Thus, a redundant data detection method based on regression detection is proposed. Regression detection is performed for matched data blocks generated by traditional slider method. The types of data operations are judged by comparing the changes of integration structure of unmatched blocks. Redundancy detection is performed based on different operation types to realize the detection of redundant data in unmatched blocks.Through anomaly detection, the time and energy consumption of redundant evaluation can be reduced as much as possible. In order to improve the accuracy of redundant data detection and recall rate in the Internet of things.

At present, there are many methods to detect redundant data in the Internet of Things. The accuracy and recall of the above research results are poor. To this end, a method to evaluate the redundancy of massive heterogeneous data in the Internet of Things based on attributes and relations is proposed. The overall components of the method are as follows:

The importance of the Internet of Things to people’s lives and the poor accuracy of the results of network redundant data identification are introduced.

Using the Internet of Things to integrate heterogeneous data, a global database system is built, and redundant data is obtained initially.

Angular variance is introduced to detect data anomalies, including dimensionality reduction and anomaly recognition, which minimizes time and energy consumption, and to a certain extent ensures the security of massive heterogeneous data in the Internet of Things.

Based on attributes and relations, a weighted network based on attribute distance is constructed to calculate the redundancy of heterogeneous data.

The accuracy of redundancy calculation and recall of results of different methods are compared.

Conclusion.

2. The redundancy evaluation method of massive heterogeneous data in Internet of things is designed

2.1. Preliminary acquisition of redundant data

In order to effectively evaluate the redundancy of massive heterogeneous data in the Internet of Things, the data to be evaluated are integrated into a database, and the degree of data redundancy can be preliminarily obtained in the integration process, which is conducive to improving the evaluation efficiency.

Because the subsystems are cooperative and independent, it is usually necessary to centralize the subsystem data in a global database without changing the normal operation of the original system. Then the system can be constructed in the global database to mine, analyze and share references [7,12,13]. In this paper, the database in the background of each subsystem is called local database, and the database composed of local database is called global database.

The heterogeneous data integration database of the Internet of Things includes client and server. Among them, the client is mainly responsible for extracting incremental data from the local database. The call sub-function module is used to carry out a series of preprocessing, storing the processed data in the corresponding directory of the Ftp server, and notifying the server to start data download by message notification. At the same time, the server uses Ftp server to connect with the client, download the latest data, use the call of sub-function modules to achieve data processing, and then store the processed data into the target database to achieve data integration.

In the client program, the identification and extraction unit, Xml conversion unit, primary key conversion unit, encryption and signature unit and data compression unit with incremental data are included.
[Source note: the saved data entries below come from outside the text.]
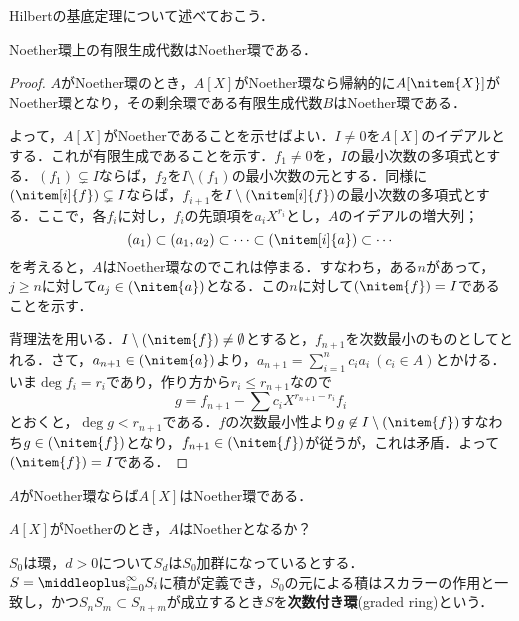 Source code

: Hilbertの基底定理について述べておこう．
\begin{thm}[Hilbertの基底定理]\label{thm:Hilbertの基底定理}
	Noether環上の有限生成代数はNoether環である．
\end{thm}
\begin{proof}
	$A$がNoether環のとき，$A[X]$がNoether環なら帰納的に$A[\nitem{X}]$がNoether環となり，その剰余環である有限生成代数$B$はNoether環である．
	
	よって，$A[X]$がNoetherであることを示せばよい．$I\neq0$を$A[X]$のイデアルとする．これが有限生成であることを示す．$f_1\neq0$を，$I$の最小次数の多項式とする．$(f_1)\subsetneq I$ならば，$f_2$を$I\setminus(f_1)$の最小次数の元とする．同様に$(\nitem[i]{f})\subsetneq I$ならば，$f_{i+1}$を$I\setminus(\nitem[i]{f})$の最小次数の多項式とする．ここで，各$f_i$に対し，$f_i$の先頭項を$a_iX^{r_i}$とし，$A$のイデアルの増大列；
	\[(a_1)\subset(a_1,a_2)\subset\dots\subset(\nitem[i]{a})\subset\cdots\]
	を考えると，$A$はNoether環なのでこれは停まる．すなわち，ある$n$があって，$j\geq n$に対して$a_j\in(\nitem{a})$となる．この$n$に対して$(\nitem{f})=I$であることを示す．
	
	背理法を用いる．$I\setminus(\nitem{f})\neq\emptyset$とすると，$f_{n+1}$を次数最小のものとしてとれる．さて，$a_{n+1}\in(\nitem{a})$より，$a_{n+1}=\sum_{i=1}^n c_ia_i~(c_i\in A)$とかける．いま$\deg{f_i}=r_i$であり，作り方から$r_i\leq r_{n+1}$なので
	\[g=f_{n+1}-\sum c_iX^{r_{n+1}-r_i}f_i\]
	とおくと，$\deg g<r_{n+1}$である．$f$の次数最小性より$g\not\in I\setminus(\nitem{f})$すなわち$g\in(\nitem{f})$となり，$f_{n+1}\in(\nitem{f})$が従うが，これは矛盾．よって$(\nitem{f})=I$である．
\end{proof}

\begin{cor}
	$A$がNoether環ならば$A[X]$はNoether環である．
\end{cor}

\begin{exer}
	$A[X]$がNoetherのとき，$A$はNoetherとなるか？
\end{exer}

\begin{defi}[次数付き環]
	$S_0$は環，$d>0$について$S_d$は$S_0$加群になっているとする．$S=\middleoplus_{i=0}^\infty S_i$に積が定義でき，$S_0$の元による積はスカラーの作用と一致し，かつ$S_nS_m\subset S_{n+m}$が成立するとき$S$を\textbf{次数付き環}(graded ring)という．
\end{defi}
Among them, the main responsibility of the Xml conversion unit is to use the unit to convert the incremental data to the standard Xml format. The primary key conversion unit is mainly responsible for eliminating the differences between local and global databases. The encrypted signature unit is mainly responsible for encrypting and signing data, which has guaranteed the security of the integrated data [2,17]. The main responsibility of data compression unit is to reduce data size and improve data transmission efficiency by using compressed data.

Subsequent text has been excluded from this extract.